600 Trucks Carrying Paraguay Soy and Corn Waiting to Enter Brazil

Author: Michael Cordonnier/Soybean & Corn Advisor, Inc.

There is a very unusual situation developing in Brazil. Brazil exported too many soybeans earlier this year due to the devaluation of the Brazilian currency and strong demand from China. That has resulted in very tight domestic supplies and the need to import soybeans.

Between January and October, Brazil imported 625,000 tons of soybeans with 589,000 tons from Paraguay and 36,300 tons from Uruguay. This is the most soybeans imported since 2003. Importers are trying to bring in more desperately needed soybeans from Paraguay, but they are running into an unusual logistical problem.

The water level in the Parana River, which forms the border between Brazil and Paraguay, is very low and as a result, barge traffic was suspended two weeks ago. Without barges to move soybeans from Paraguay to Brazil, importers had to switch to land transportation and as a result, late last week there were over 600 trucks loaded with Paraguayan soybeans and corn waiting to cross into Mato Grosso do Sul from Paraguay at the city of Mundo Novo (see map below).

This is a very little used crossing point and the problem is that the customs office at that location is very small with only one custom official.

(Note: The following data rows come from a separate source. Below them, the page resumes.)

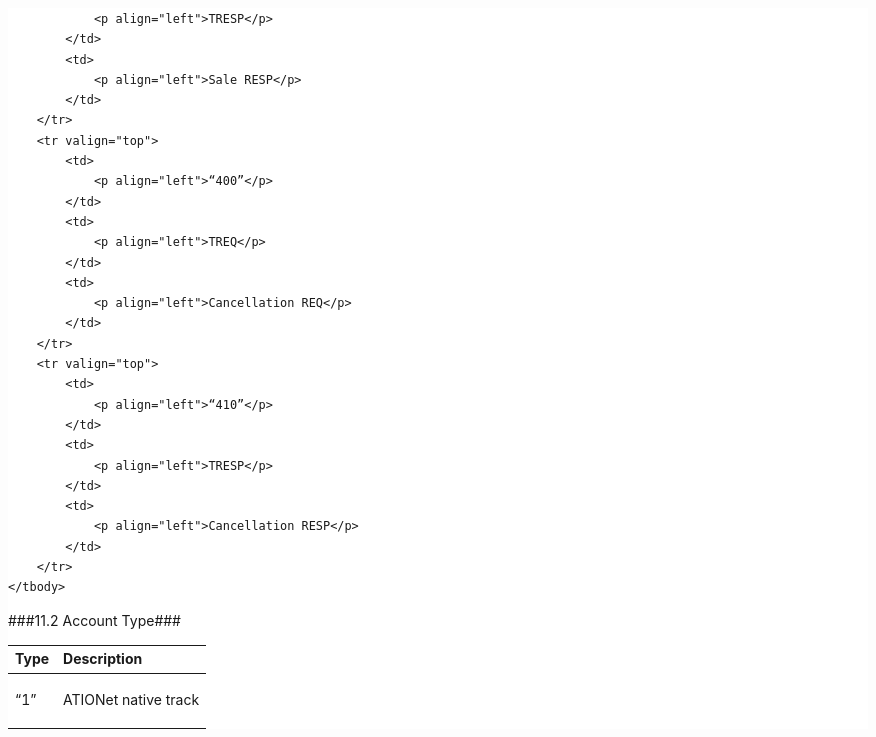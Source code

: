 				<p align="left">TRESP</p>
			</td>
			<td>
				<p align="left">Sale RESP</p>
			</td>
		</tr>
		<tr valign="top">
			<td>
				<p align="left">“400”</p>
			</td>
			<td>
				<p align="left">TREQ</p>
			</td>
			<td>
				<p align="left">Cancellation REQ</p>
			</td>
		</tr>
		<tr valign="top">
			<td>
				<p align="left">“410”</p>
			</td>
			<td>
				<p align="left">TRESP</p>
			</td>
			<td>
				<p align="left">Cancellation RESP</p>
			</td>
		</tr>
	</tbody>
</table>
	
###11.2 Account Type###

<table>
	<thead>
		<tr valign="top">
			<th align="left">
				Type
			</th>
			<th align="left">
				Description
			</th>
		</tr>
	</thead>
	<tbody>
		<tr valign="top">
			<td>
				<p align="left">“1”</p>
			</td>
			<td>
				<p align="left">ATIONet native track</p>
			</td>
		</tr>
	</tbody>
</table>	
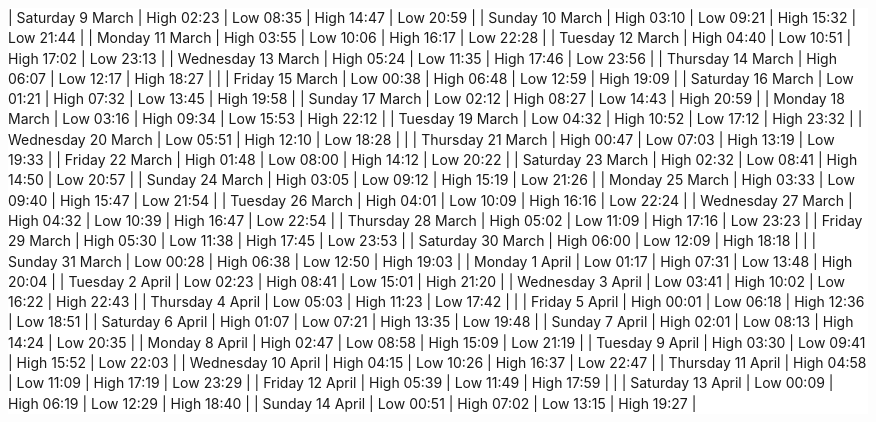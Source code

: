 | Saturday 9 March | High 02:23 | Low 08:35 | High 14:47 | Low 20:59 | 
| Sunday 10 March | High 03:10 | Low 09:21 | High 15:32 | Low 21:44 | 
| Monday 11 March | High 03:55 | Low 10:06 | High 16:17 | Low 22:28 | 
| Tuesday 12 March | High 04:40 | Low 10:51 | High 17:02 | Low 23:13 | 
| Wednesday 13 March | High 05:24 | Low 11:35 | High 17:46 | Low 23:56 | 
| Thursday 14 March | High 06:07 | Low 12:17 | High 18:27 |  | 
| Friday 15 March | Low 00:38 | High 06:48 | Low 12:59 | High 19:09 | 
| Saturday 16 March | Low 01:21 | High 07:32 | Low 13:45 | High 19:58 | 
| Sunday 17 March | Low 02:12 | High 08:27 | Low 14:43 | High 20:59 | 
| Monday 18 March | Low 03:16 | High 09:34 | Low 15:53 | High 22:12 | 
| Tuesday 19 March | Low 04:32 | High 10:52 | Low 17:12 | High 23:32 | 
| Wednesday 20 March | Low 05:51 | High 12:10 | Low 18:28 |  | 
| Thursday 21 March | High 00:47 | Low 07:03 | High 13:19 | Low 19:33 | 
| Friday 22 March | High 01:48 | Low 08:00 | High 14:12 | Low 20:22 | 
| Saturday 23 March | High 02:32 | Low 08:41 | High 14:50 | Low 20:57 | 
| Sunday 24 March | High 03:05 | Low 09:12 | High 15:19 | Low 21:26 | 
| Monday 25 March | High 03:33 | Low 09:40 | High 15:47 | Low 21:54 | 
| Tuesday 26 March | High 04:01 | Low 10:09 | High 16:16 | Low 22:24 | 
| Wednesday 27 March | High 04:32 | Low 10:39 | High 16:47 | Low 22:54 | 
| Thursday 28 March | High 05:02 | Low 11:09 | High 17:16 | Low 23:23 | 
| Friday 29 March | High 05:30 | Low 11:38 | High 17:45 | Low 23:53 | 
| Saturday 30 March | High 06:00 | Low 12:09 | High 18:18 |  | 
| Sunday 31 March | Low 00:28 | High 06:38 | Low 12:50 | High 19:03 | 
| Monday 1 April | Low 01:17 | High 07:31 | Low 13:48 | High 20:04 | 
| Tuesday 2 April | Low 02:23 | High 08:41 | Low 15:01 | High 21:20 | 
| Wednesday 3 April | Low 03:41 | High 10:02 | Low 16:22 | High 22:43 | 
| Thursday 4 April | Low 05:03 | High 11:23 | Low 17:42 |  | 
| Friday 5 April | High 00:01 | Low 06:18 | High 12:36 | Low 18:51 | 
| Saturday 6 April | High 01:07 | Low 07:21 | High 13:35 | Low 19:48 | 
| Sunday 7 April | High 02:01 | Low 08:13 | High 14:24 | Low 20:35 | 
| Monday 8 April | High 02:47 | Low 08:58 | High 15:09 | Low 21:19 | 
| Tuesday 9 April | High 03:30 | Low 09:41 | High 15:52 | Low 22:03 | 
| Wednesday 10 April | High 04:15 | Low 10:26 | High 16:37 | Low 22:47 | 
| Thursday 11 April | High 04:58 | Low 11:09 | High 17:19 | Low 23:29 | 
| Friday 12 April | High 05:39 | Low 11:49 | High 17:59 |  | 
| Saturday 13 April | Low 00:09 | High 06:19 | Low 12:29 | High 18:40 | 
| Sunday 14 April | Low 00:51 | High 07:02 | Low 13:15 | High 19:27 | 
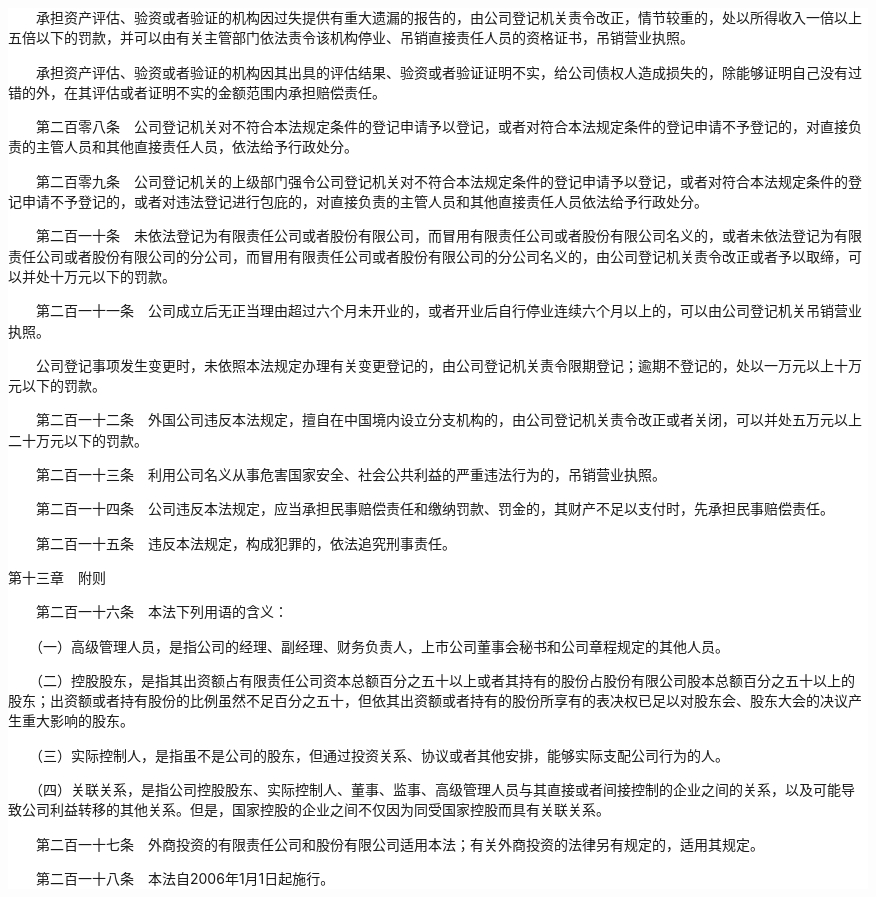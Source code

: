 　　承担资产评估、验资或者验证的机构因过失提供有重大遗漏的报告的，由公司登记机关责令改正，情节较重的，处以所得收入一倍以上五倍以下的罚款，并可以由有关主管部门依法责令该机构停业、吊销直接责任人员的资格证书，吊销营业执照。

　　承担资产评估、验资或者验证的机构因其出具的评估结果、验资或者验证证明不实，给公司债权人造成损失的，除能够证明自己没有过错的外，在其评估或者证明不实的金额范围内承担赔偿责任。

　　第二百零八条　公司登记机关对不符合本法规定条件的登记申请予以登记，或者对符合本法规定条件的登记申请不予登记的，对直接负责的主管人员和其他直接责任人员，依法给予行政处分。

　　第二百零九条　公司登记机关的上级部门强令公司登记机关对不符合本法规定条件的登记申请予以登记，或者对符合本法规定条件的登记申请不予登记的，或者对违法登记进行包庇的，对直接负责的主管人员和其他直接责任人员依法给予行政处分。

　　第二百一十条　未依法登记为有限责任公司或者股份有限公司，而冒用有限责任公司或者股份有限公司名义的，或者未依法登记为有限责任公司或者股份有限公司的分公司，而冒用有限责任公司或者股份有限公司的分公司名义的，由公司登记机关责令改正或者予以取缔，可以并处十万元以下的罚款。

　　第二百一十一条　公司成立后无正当理由超过六个月未开业的，或者开业后自行停业连续六个月以上的，可以由公司登记机关吊销营业执照。

　　公司登记事项发生变更时，未依照本法规定办理有关变更登记的，由公司登记机关责令限期登记；逾期不登记的，处以一万元以上十万元以下的罚款。

　　第二百一十二条　外国公司违反本法规定，擅自在中国境内设立分支机构的，由公司登记机关责令改正或者关闭，可以并处五万元以上二十万元以下的罚款。

　　第二百一十三条　利用公司名义从事危害国家安全、社会公共利益的严重违法行为的，吊销营业执照。

　　第二百一十四条　公司违反本法规定，应当承担民事赔偿责任和缴纳罚款、罚金的，其财产不足以支付时，先承担民事赔偿责任。

　　第二百一十五条　违反本法规定，构成犯罪的，依法追究刑事责任。

 

第十三章　附则

 

　　第二百一十六条　本法下列用语的含义：

　　（一）高级管理人员，是指公司的经理、副经理、财务负责人，上市公司董事会秘书和公司章程规定的其他人员。

　　（二）控股股东，是指其出资额占有限责任公司资本总额百分之五十以上或者其持有的股份占股份有限公司股本总额百分之五十以上的股东；出资额或者持有股份的比例虽然不足百分之五十，但依其出资额或者持有的股份所享有的表决权已足以对股东会、股东大会的决议产生重大影响的股东。

　　（三）实际控制人，是指虽不是公司的股东，但通过投资关系、协议或者其他安排，能够实际支配公司行为的人。

　　（四）关联关系，是指公司控股股东、实际控制人、董事、监事、高级管理人员与其直接或者间接控制的企业之间的关系，以及可能导致公司利益转移的其他关系。但是，国家控股的企业之间不仅因为同受国家控股而具有关联关系。

　　第二百一十七条　外商投资的有限责任公司和股份有限公司适用本法；有关外商投资的法律另有规定的，适用其规定。

　　第二百一十八条　本法自2006年1月1日起施行。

In "normal" times it takes about a day for a truck carrying soybeans or corn to be inspected and cleared for entry into Brazil. These are not "normal" times of course and now there are over 600 trucks waiting to cross the border with some of the truckers have been waiting at that crossing point for over 15 days and counting.

The importers are pleading with the government to send emergency personnel to the Mundo Novo customs office to assist the lone official. If more officials are not sent to the office, it could take up to a month to process all the trucks.

To complicate the situation even more, it is now very hot and rainy at that location and the condition of the soybeans could start to deteoirate because the trucks are covered by tarpaulins, which are not completely impervious to water. Additionally, there are very limited services available for the truckers at that location as far as lodging and food, etc. Importers are concerned that if the situation is not resolved very soon, they may not be able to fulfill their contracts. Additionally, truck transportation costs have increased 200% in the last two months.

If the situation is not resolved soon, it is expected that some truckers may leave the line and search for other points to cross into Brazil, driving up transportation costs even further. Meanwhile, poultry and hog producers are desperate for corn and soybean meal for their livestock operations.

The red dot on the map below is the city of Mondo Novo, which is where the states of Mato Grosso do Sul, the state of Parana, and Paraguay meet. If the trucks cannot cross into Brazil at Mundo Novo, they would have to drive south to cross at Foz do Iguacu because in between Mundo Novo and Foz do Iguacu, is the Itaipu Dam Reservoir and there is no way to get across that enormous reservoir.

Personal note - I have been to Mundo Novo (it means New World) many times because it is the most direct route from Mato Grosso to the states of Parana and Rio Grande do Sul. Today there is a bridge across the Parana River between Mato Grosso do Sul and Parana but prior to the bridge, you crossed on a ferry boat and the river is so wide that the trip took about 45 minutes. Usually there were only one or two cars along with two or three semi-trucks carrying grain.